I've been a fan of the work going on at the University of Wisconsin in education policy because it is highly practical--focused on "what works."

Over the next weeks, from time to time, I'm going to discuss Odden's research and the ten themes that he argues are central to the successful "doubling" of student performance. If you are an education professional, much of this will not be new to you at all. But in our community, the idea of doubling has not been adequately described. Its a process that we have begun, although we don't call it doubling. By "Doubling", Odden really means making huge gains in performance, from a point at, or just above average, as measured by proficiency scores, to above the 90 the percentile in performance. The term "doubling" is by no means scientifically exact. But the phrase the core concept of making grand, eye-popping performance improvements. The Districts that Odden studied didn't accomplish this over-night. They were engaged in a five plus year transformation that involved reallocation of resources, the establishment of very ambitious goals, and the use of data to manage change, and a number of other principles described in the book.

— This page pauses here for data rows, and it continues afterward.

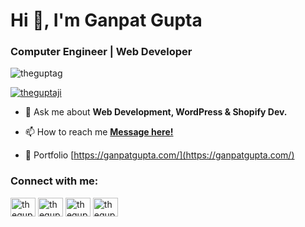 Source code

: <h1 align="left">Hi 👋, I'm Ganpat Gupta </h1>

<h3 align="left">Computer Engineer | Web Developer</h3>

<p align="left"> <img src="https://komarev.com/ghpvc/?username=theguptag&label=Profile%20views&color=0e75b6&style=flat" alt="theguptag" /> </p>

<p align="left"> <a href="https://twitter.com/theguptaji" target="blank"><img src="https://img.shields.io/twitter/follow/theguptaji?logo=twitter&style=for-the-badge" alt="theguptaji" /></a> </p>

- 💬 Ask me about **Web Development, WordPress & Shopify Dev.**

- 📫 How to reach me **<a href="https://docs.google.com/forms/d/e/1FAIpQLScGEyX5xG4Na_n4MvqDMmGnjlx9q8EcV987w1qcVmozZxu8ew/viewform">Message here!</a>**

- 🔗 Portfolio [https://ganpatgupta.com/](https://ganpatgupta.com/)

<h3 align="left">Connect with me:</h3>
<p align="left">
<a href="https://twitter.com/theguptaji" target="blank"><img align="center" src="https://raw.githubusercontent.com/rahuldkjain/github-profile-readme-generator/master/src/images/icons/Social/twitter.svg" alt="theguptaji" height="30" width="40" /></a>
<a href="https://linkedin.com/in/theguptaji" target="blank"><img align="center" src="https://raw.githubusercontent.com/rahuldkjain/github-profile-readme-generator/master/src/images/icons/Social/linked-in-alt.svg" alt="theguptaji" height="30" width="40" /></a>
<a href="https://codesandbox.com/theguptaji" target="blank"><img align="center" src="https://raw.githubusercontent.com/rahuldkjain/github-profile-readme-generator/master/src/images/icons/Social/codesandbox.svg" alt="theguptaji" height="30" width="40" /></a>
<a href="https://instagram.com/theguptaji" target="blank"><img align="center" src="https://raw.githubusercontent.com/rahuldkjain/github-profile-readme-generator/master/src/images/icons/Social/instagram.svg" alt="theguptaji" height="30" width="40" /></a>
</p>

As I write about Odden's research, I intend to compare those principles to the strategic process currently underway in our school district. I'd like to use Odden's ideas as a template to discuss which of Odden's strategies are already underway in the district, how the district is going about applying those strategies, and to discuss how we are measuring our progress. Odden has identified ten strategies that take the resources that Districts already have, and make a huge impact on student resources. He doesn't argue that public education doesn't need more resources. But he does argue that public education needs to start by making the most effective possible use of the resources already available. He claims that providing more resources, globally, to public education does not by itself provide fair value for the new resources, because often those new resources are allocated to programs which are not connected by proven research to the "doubling" of student performance.

I'm reading "Doubling" because our district currently has its own "doubling" efforts under way, as I have said. We haven't used the "doubling" word, but essentially, that's the transformation that we've committed to. As we undertake this mission, I want to know more about what other districts are doing--how they measure success--on how rapidly their success has been achieved, so that we here in St. Cloud can measure our progress against what other districts have accomplished. So this is Doubling Post Number 1. As I have time, I'll post more about Odden's ten doubling principles, and which of those principles are underway here.